As to the making of the film, a number of the performers say they were hired through a Craig’s List casting call. CNN has posted what is billed as the original language of the casting call: “Historical desert drama set in Middle East.”
The performers also have said in their statements that their original lines have been dubbed over to include the inflammatory anti-Islamic rhetoric that was not present in the original script.
“It seems that the individuals behind this film, whatever their original faith backgrounds, now subscribe to a puritanical and exclusionary form of Evangelical Christianity,” says Hussein Rashid, Fordham University theology professor and associate editor of Religion Dispatches, via e-mail. Mr. Klein, he points out, claims to hunt out Muslim terror cells and has protested not only Muslims, but Mormons as well.

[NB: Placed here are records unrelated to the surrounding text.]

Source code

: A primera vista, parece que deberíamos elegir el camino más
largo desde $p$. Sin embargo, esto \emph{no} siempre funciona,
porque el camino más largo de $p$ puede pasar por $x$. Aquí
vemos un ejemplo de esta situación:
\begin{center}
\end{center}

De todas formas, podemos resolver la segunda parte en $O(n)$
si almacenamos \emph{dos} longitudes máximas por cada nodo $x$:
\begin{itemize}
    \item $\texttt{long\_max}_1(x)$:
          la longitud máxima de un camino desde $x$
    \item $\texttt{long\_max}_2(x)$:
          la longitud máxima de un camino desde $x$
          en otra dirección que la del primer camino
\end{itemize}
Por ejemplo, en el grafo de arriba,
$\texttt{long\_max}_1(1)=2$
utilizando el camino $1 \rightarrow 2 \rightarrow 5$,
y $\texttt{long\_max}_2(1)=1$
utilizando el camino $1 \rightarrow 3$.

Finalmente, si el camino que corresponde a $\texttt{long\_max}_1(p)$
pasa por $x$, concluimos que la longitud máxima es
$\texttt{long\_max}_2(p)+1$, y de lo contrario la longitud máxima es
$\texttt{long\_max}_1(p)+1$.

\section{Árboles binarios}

“What these individuals did was work with stereotypes of religious communities and hope to create conflict. Whether Jews and Muslims, or Christians and Muslims,” he says. After suggestions that a Coptic Christian is one of those behind the film, he says, “the Coptic Church has lambasted the film, and the strength of relations between Muslims and Jews is stronger than Islamophobes would ever understand.”

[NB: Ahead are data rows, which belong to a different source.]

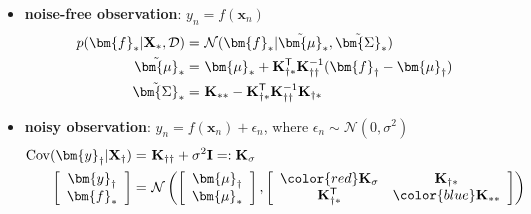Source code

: \begin{itemize}
    \item \textbf{noise-free observation}: $y_n=f(\bm{x}_n)$
    \begin{align}
        p({\bm{f}}_*|\mathbf{X}_*,\mathcal{D}) 
        =&~ \mathcal{N}({\bm{f}}_*|\Tilde{\bm{\mu}}_*,\Tilde{\bm{\Sigma}}_*) \\
        \Tilde{\bm{\mu}}_*
        =&~ \bm{\mu}_* + \mathbf{K}_{\dagger*}^\mathsf{T}\mathbf{K}_{\dagger\dagger}^{-1}(\bm{f}_\dagger-\bm{\mu}_\dagger) \\
        \Tilde{\bm{\Sigma}}_*
        =&~ \mathbf{K}_{**} - \mathbf{K}_{\dagger*}^\mathsf{T}\mathbf{K}_{\dagger\dagger}^{-1}\mathbf{K}_{\dagger*}
    \end{align}
    \item \textbf{noisy observation}: $y_n=f(\bm{x}_n) + \epsilon_n$, where $\epsilon_n\sim\mathcal{N}(0,\sigma^2)$
    \begin{align}
        \mathrm{Cov}(\bm{y}_\dagger|\mathbf{X}_\dagger)
        =&~ \mathbf{K}_{\dagger\dagger}+\sigma^2\mathbf{I}=:\mathbf{K}_\sigma \\
        \left[\begin{array}{c}
            \bm{y}_\dagger \\
            \bm{f}_*
        \end{array}\right]
        =&~\mathcal{N}\left(\left[\begin{array}{c}
            \bm{\mu}_\dagger \\
            \bm{\mu}_*
        \end{array}\right],\left[\begin{array}{cc}
            {\color{red}\mathbf{K}_\sigma} & \mathbf{K}_{\dagger*} \\
            \mathbf{K}_{\dagger*}^\mathsf{T} & {\color{blue}\mathbf{K}_{**}}\label{eq:gpnoisy}
        \end{array}\right]\right)
    \end{align}
\end{itemize}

Professor Rashid says the moviemakers’ plan rested, in part, “on everyone being as full of hate as themselves. Fortunately, that's not the way the world actually is.”

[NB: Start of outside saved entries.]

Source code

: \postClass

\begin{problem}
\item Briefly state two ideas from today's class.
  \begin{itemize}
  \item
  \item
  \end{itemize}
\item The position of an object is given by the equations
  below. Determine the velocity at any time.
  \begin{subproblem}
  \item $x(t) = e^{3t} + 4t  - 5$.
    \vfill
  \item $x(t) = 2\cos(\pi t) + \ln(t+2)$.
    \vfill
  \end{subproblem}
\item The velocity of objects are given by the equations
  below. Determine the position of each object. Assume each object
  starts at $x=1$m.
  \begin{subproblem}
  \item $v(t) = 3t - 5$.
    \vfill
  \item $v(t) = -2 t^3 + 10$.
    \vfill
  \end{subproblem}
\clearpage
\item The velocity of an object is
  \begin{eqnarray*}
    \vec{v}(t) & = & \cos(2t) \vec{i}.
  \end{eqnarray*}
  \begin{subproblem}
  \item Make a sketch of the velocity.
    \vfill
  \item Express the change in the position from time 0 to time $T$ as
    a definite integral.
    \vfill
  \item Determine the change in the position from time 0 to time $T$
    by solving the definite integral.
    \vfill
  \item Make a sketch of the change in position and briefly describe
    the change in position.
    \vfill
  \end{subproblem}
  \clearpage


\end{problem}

This film is “clearly amateur hour,” he says. “The Islamophobia Industry” depends on “gradually pushing the line as to what is acceptable to say in polite company, and they will talk about how Muslims aren't American.”
But, he adds of Islamophobes, “even they have not gone the way of the direct racism and anti-Semitism of these filmmakers.”
L.A. County officials will not say when the permit will be available for public scrutiny. But, says Mr. Alsop, it reserves the right to release it with redacted sections, if deemed necessary, “for public safety.”
While this may trouble some who feel the public has a right to know who is behind a controversial film that may have had a role in at least four American deaths, L.A. officials are doing their due diligence, says Khalil Marrar, author of “the Arab Lobby in US foreign policy.”
“They do not want to have what happened to the Dutch filmmaker on their hands,” he says referring to Theo van Gogh, who was killed in 2004. “It is important to support freedom of speech, but the atmosphere is too inflamed to fully support that right now.”